We thought we had quite a bit of electronic science. But we turned out to be babes in the woods. The Martians knew more about rays and waves and frequencies and vibrations than the Yanks knew about buying baseball players. They had a real cool signal. They called it the Resonating Magnetic Field. You know what a resonating field is, don't you? It's like a great big drum—you hit it right, and it'll vibrate with the biggest boom you ever heard. It resonates.


Our scientists knew how to resonate crystals; but the Martians could resonate the atmosphere. And when they resonated our atmosphere, every Earthman dug them, no matter where he was. That's the way their first signal reached us—a resonant voice sounded clearly everywhere on Earth, speaking in the language of the area in which it was heard. It was all a matter of resonant pitch. A thought has a basic wave, and it can be keyed to any pitch. When you say something, you express a thought by resonating the atmosphere. No matter if you speak English, or German, or Brooklyn—it's all the same thought. Well, when the Martians talked, we, each of us, were our own wave converter, and the vibrations that hit our eardrums came out whatever language we talked.
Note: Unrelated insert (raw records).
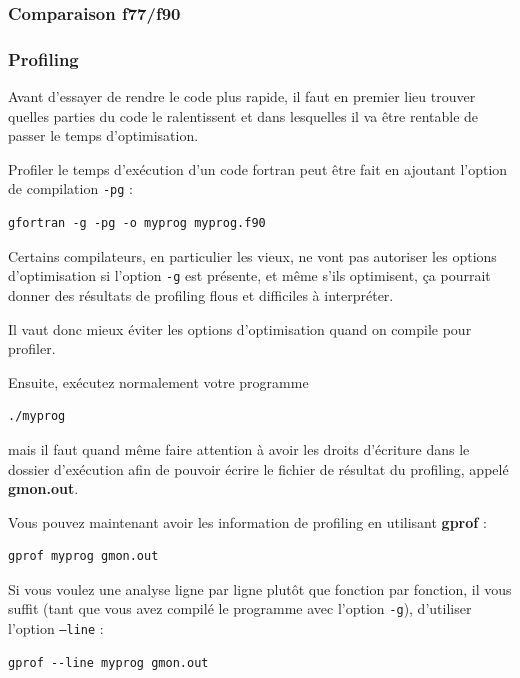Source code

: \documentclass[a4paper,twoside]{article}
\begin{document}
\subsubsection{Comparaison f77/f90}
\subsubsection{Profiling}
Avant d'essayer de rendre le code plus rapide, il faut en premier lieu trouver quelles parties du code le ralentissent et dans lesquelles il va être rentable de passer le temps d'optimisation.

Profiler le temps d'exécution d'un code fortran peut être fait en ajoutant l'option de compilation \texttt{-pg} : 
\begin{verbatim}
gfortran -g -pg -o myprog myprog.f90
\end{verbatim}

\begin{remarque}
Certains compilateurs, en particulier les vieux, ne vont pas autoriser les options d'optimisation si l'option \texttt{-g} est présente, et même s'ils optimisent, ça pourrait donner des résultats de profiling flous et difficiles à interpréter. 

Il vaut donc mieux éviter les options d'optimisation quand on compile pour profiler. 
\end{remarque}

Ensuite, exécutez normalement votre programme
\begin{verbatim}
./myprog
\end{verbatim}
mais il faut quand même faire attention à avoir les droits d'écriture dans le dossier d'exécution afin de pouvoir écrire le fichier de résultat du profiling, appelé \textbf{gmon.out}. 

\bigskip

Vous pouvez maintenant avoir les information de profiling en utilisant \textbf{gprof} :
\begin{verbatim}
gprof myprog gmon.out
\end{verbatim}

\begin{remarque}
Si vous voulez une analyse ligne par ligne plutôt que fonction par fonction, il vous suffit (tant que vous avez compilé le programme avec l'option \texttt{-g}), d'utiliser l'option \texttt{--line} :
\begin{verbatim}
gprof --line myprog gmon.out
\end{verbatim}
\end{remarque}
\end{document}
How did they do it? Well, how do you explain electronic knowledge as advanced as that? You're right, they didn't. They didn't even try. They said we wouldn't get it anyway, so why waste air-time?

A few of our big-domes were incensed, but the Martians let them smoke. They said they'd been watching our rocket efforts, and had figured we were pretty stupid, since everybody in the Solar System (and outside it for that matter) knew you couldn't lick the EMF with rockets. But then we'd started our electronic probing of outer space, and they lifted their mental eyebrows. It, they said, gave them the itch to give us a few pointers.

You can imagine the fuss there was in the Pentagon; and in the Kremlin for that matter. Here was a chance to load up on classified stuff of the highest order, and something called an RMF was the biggest leak the world had ever known.

Well, the Martians deep-froze that kind of idea right away. They weren't going to have any truck with secrets, especially secret weapons. They gave us quite a ribbing about weapons, and there were a lot of red faces on Earth. They were civilized, they said, and even their plows had been beaten into resonators. They had a highly developed moral sense, and the word war appeared in their dictionaries only in the archaic section.

They were going to tell us a lot of things, to be sure, but they were going to elevate us. They were going to make real ladies and gentlemen out of us, like they were. And as a beginning, they said they were going to put on a pageant. They were going to depict life on Mars for us as it was today, in all its glory and perfection, and they were going to do it in the form of a play.

You can picture the Broadway producers perking up their ears at this, and right away they began thinking of the whole thing in the terms of a "production." Naturally, when the Martians said it would be done via world-wide television, the big networks immediately sensed a big deal, and they jumped almost as high as Vulcan.

But the Martians said the broadcast didn't need receivers, but that the sky itself would be the TV screen. This was going to be exactly the opposite of closed-circuit TV. This was wide open—as wide open as Minsky's in the Twenties.